When mainstream Western cinema tackles the topic of vengeance, which it does with unsurprising regularity, there isn’t usually much sophistication involved. A wife, husband, son or daughter will be slaughtered and the surviving family member(s) will hunt down the perpetrator(s) and return the favour.
Revenge provides a great way of justifying bloody violence, because the metamorphosis of otherwise docile protagonists into hate-fuelled assailants is made legitimate through a deeply embedded eye for an eye ideology. Moreover, with revenge achieved, balance can be restored. Which, when you think about it, cannot possibly reflect the real world.
Luckily South Korean director Park Chan-wook portrays payback as warped, complicated and far from nourishing in his Vengeance Trilogy, a loose collection of films released between 2002 and 2005.

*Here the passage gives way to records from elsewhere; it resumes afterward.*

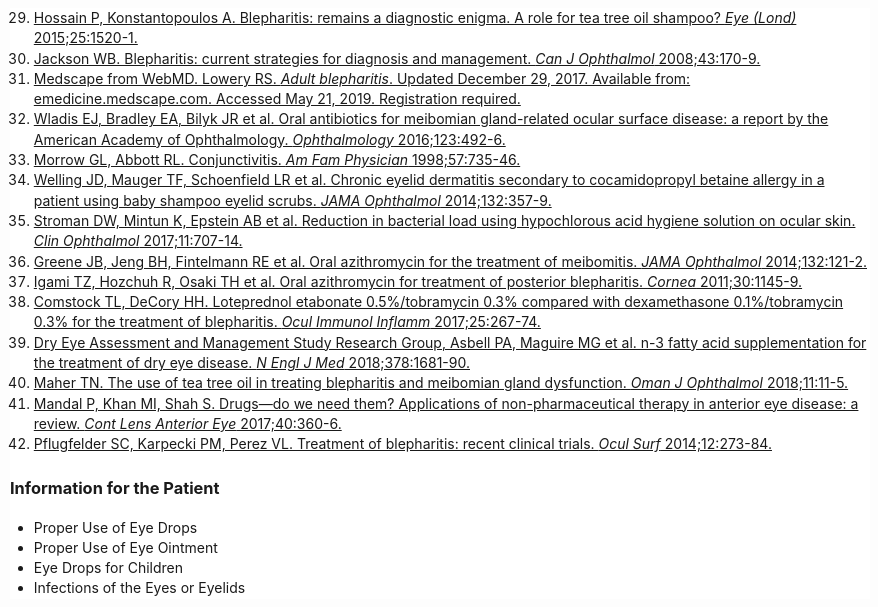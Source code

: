 29. [Hossain P, Konstantopoulos A. Blepharitis: remains a diagnostic enigma. A role for tea tree oil shampoo? *Eye (Lond)* 2015;25:1520-1.](https://www.ncbi.nlm.nih.gov/pubmed/26293141)
30. [Jackson WB. Blepharitis: current strategies for diagnosis and management. *Can J Ophthalmol* 2008;43:170-9.](http://www.ncbi.nlm.nih.gov/pubmed/18347619?dopt=Abstract)
31. [Medscape from WebMD. Lowery RS. *Adult blepharitis*. Updated December 29, 2017. Available from: emedicine.medscape.com. Accessed May 21, 2019. Registration required.](http://emedicine.medscape.com)
32. [Wladis EJ, Bradley EA, Bilyk JR et al. Oral antibiotics for meibomian gland-related ocular surface disease: a report by the American Academy of Ophthalmology. *Ophthalmology* 2016;123:492-6.](https://www.ncbi.nlm.nih.gov/pubmed/26707417)
33. [Morrow GL, Abbott RL. Conjunctivitis. *Am Fam Physician* 1998;57:735-46.](http://www.ncbi.nlm.nih.gov/pubmed/9490996?dopt=Abstract)
34. [Welling JD, Mauger TF, Schoenfield LR et al. Chronic eyelid dermatitis secondary to cocamidopropyl betaine allergy in a patient using baby shampoo eyelid scrubs. *JAMA Ophthalmol* 2014;132:357-9.](http://www.ncbi.nlm.nih.gov/pubmed/24408863)
35. [Stroman DW, Mintun K, Epstein AB et al. Reduction in bacterial load using hypochlorous acid hygiene solution on ocular skin. *Clin Ophthalmol* 2017;11:707-14.](https://www.ncbi.nlm.nih.gov/pubmed/28458509)
36. [Greene JB, Jeng BH, Fintelmann RE et al. Oral azithromycin for the treatment of meibomitis. *JAMA Ophthalmol* 2014;132:121-2.](http://www.ncbi.nlm.nih.gov/pubmed/24201556)
37. [Igami TZ, Hozchuh R, Osaki TH et al. Oral azithromycin for treatment of posterior blepharitis. *Cornea* 2011;30:1145-9.](http://www.ncbi.nlm.nih.gov/pubmed/21849891)
38. [Comstock TL, DeCory HH. Loteprednol etabonate 0.5%/tobramycin 0.3% compared with dexamethasone 0.1%/tobramycin 0.3% for the treatment of blepharitis. *Ocul Immunol Inflamm* 2017;25:267-74.](https://www.ncbi.nlm.nih.gov/pubmed/26788833)
39. [Dry Eye Assessment and Management Study Research Group, Asbell PA, Maguire MG et al. n-3 fatty acid supplementation for the treatment of dry eye disease. *N Engl J Med* 2018;378:1681-90.](https://www.ncbi.nlm.nih.gov/pubmed/29652551)
40. [Maher TN. The use of tea tree oil in treating blepharitis and meibomian gland dysfunction. *Oman J Ophthalmol* 2018;11:11-5.](https://www.ncbi.nlm.nih.gov/pubmed/29563688)
41. [Mandal P, Khan MI, Shah S. Drugs—do we need them? Applications of non-pharmaceutical therapy in anterior eye disease: a review. *Cont Lens Anterior Eye* 2017;40:360-6.](https://www.ncbi.nlm.nih.gov/pubmed/28919243)
42. [Pflugfelder SC, Karpecki PM, Perez VL. Treatment of blepharitis: recent clinical trials. *Ocul Surf* 2014;12:273-84.](https://www.ncbi.nlm.nih.gov/pubmed/25284773)

### Information for the Patient

- Proper Use of Eye Drops
- Proper Use of Eye Ointment
- Eye Drops for Children
- Infections of the Eyes or Eyelids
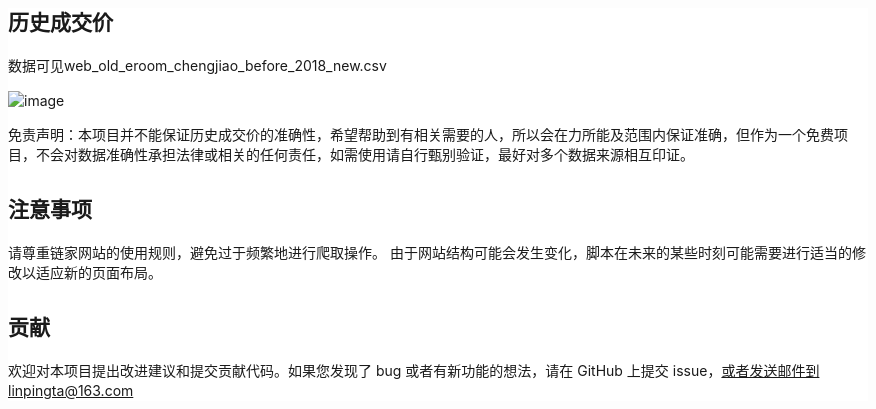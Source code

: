 
## 历史成交价

数据可见web_old_eroom_chengjiao_before_2018_new.csv

<img width="1277" alt="image" src="https://github.com/linpingta/lianjia-eroom-crawler/assets/2771082/67ed939c-e1fa-45b9-be27-49628d06c76c">


免责声明：本项目并不能保证历史成交价的准确性，希望帮助到有相关需要的人，所以会在力所能及范围内保证准确，但作为一个免费项目，不会对数据准确性承担法律或相关的任何责任，如需使用请自行甄别验证，最好对多个数据来源相互印证。


## 注意事项
请尊重链家网站的使用规则，避免过于频繁地进行爬取操作。
由于网站结构可能会发生变化，脚本在未来的某些时刻可能需要进行适当的修改以适应新的页面布局。

## 贡献
欢迎对本项目提出改进建议和提交贡献代码。如果您发现了 bug 或者有新功能的想法，请在 GitHub 上提交 issue，或者发送邮件到linpingta@163.com



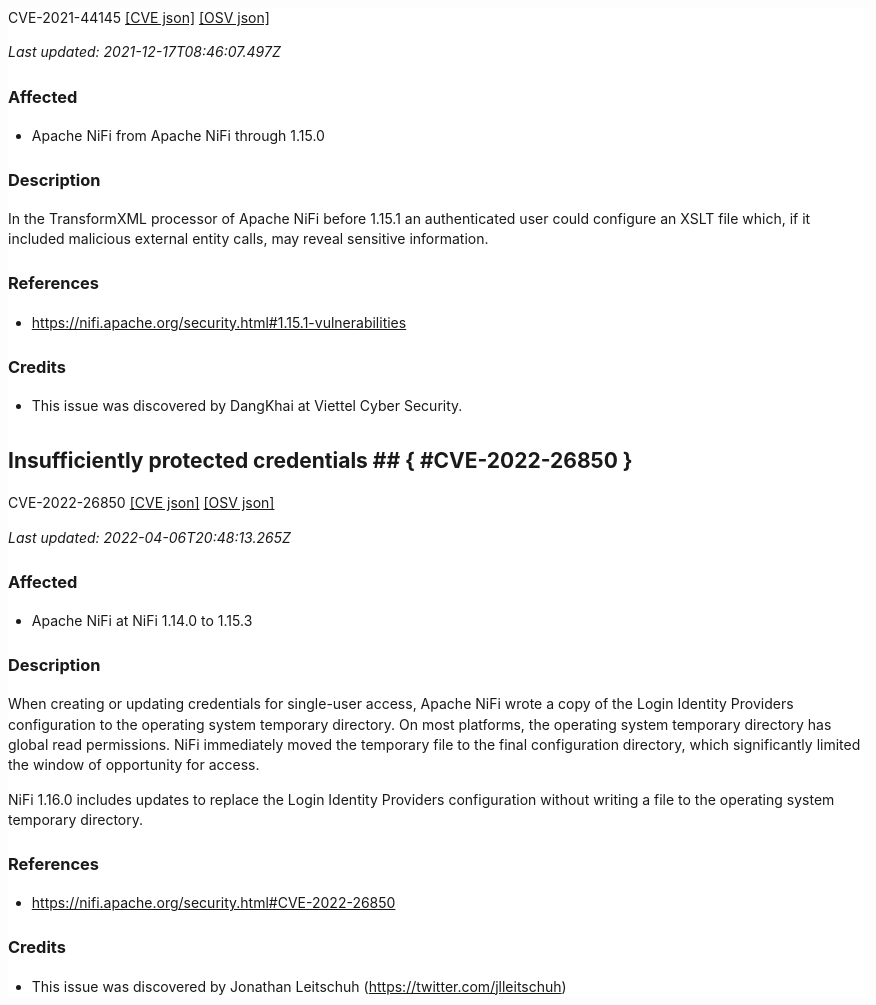 CVE-2021-44145 [\[CVE json\]](./CVE-2021-44145.cve.json) [\[OSV json\]](./CVE-2021-44145.osv.json)



_Last updated: 2021-12-17T08:46:07.497Z_

### Affected

* Apache NiFi from Apache NiFi through 1.15.0


### Description

In the TransformXML processor of Apache NiFi before 1.15.1 an authenticated user could configure an XSLT file which, if it included malicious external entity calls, may reveal sensitive information.

### References
* https://nifi.apache.org/security.html#1.15.1-vulnerabilities


### Credits
* This issue was discovered by DangKhai at Viettel Cyber Security.


## Insufficiently protected credentials ## { #CVE-2022-26850 }

CVE-2022-26850 [\[CVE json\]](./CVE-2022-26850.cve.json) [\[OSV json\]](./CVE-2022-26850.osv.json)



_Last updated: 2022-04-06T20:48:13.265Z_

### Affected

* Apache NiFi at NiFi 1.14.0 to 1.15.3


### Description

When creating or updating credentials for single-user access, Apache NiFi wrote a copy of the Login Identity Providers configuration to the operating system temporary directory. On most platforms, the operating system temporary directory has global read permissions. NiFi immediately moved the temporary file to the final configuration directory, which significantly limited the window of opportunity for access.

NiFi 1.16.0 includes updates to replace the Login Identity Providers configuration without writing a file to the operating system temporary directory.


### References
* https://nifi.apache.org/security.html#CVE-2022-26850


### Credits
* This issue was discovered by Jonathan Leitschuh (https://twitter.com/jlleitschuh)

The most famous of these is 2003′s cult hit Oldboy, which if you haven’t seen you will almost certainly have heard breathlessly discussed. It’s plot is quite high concept, with a man released from 15 years of perpetual imprisonment without being told why. As revenge against his spectral captors formulates, flashbacks and the affections of a younger woman cloud the issue, bringing the film to a conclusion that will leave you grinning at its warped ingenuity. Also there’s a scene with an octopus.
Oldboy is the most flamboyant and accessible of the trilogy. It’s predecessor, Sympathy for Mr. Vengeance, is a little more gut-wrenching because bereavement, loss and desperation gel to muddy the issue of righteousness in revenge. A man arranges the kidnap of a child in order to pay for his sister’s kidney transplant, setting in motion a series of events which create multiple interlaced tracts through which vengeful acts flow. There is sympathy and empathy, but it is mainly sadness which prevails.
Lady Vengeance, the third film in the trilogy, is more serene than its predecessors, although no less substantial in terms of subject matter. A plot involving child abuse and murder could be used to push some very obvious buttons, but there is little of the entitled pomposity that you might expect. Even when things take an Agatha Christie-eqsue turn towards the end, it never sails into generic waters.
So, go out and procure these movies, particularly if you’ve only watched Oldboy and want to see what Park Chan-wook can do when he’s not working from a Manga.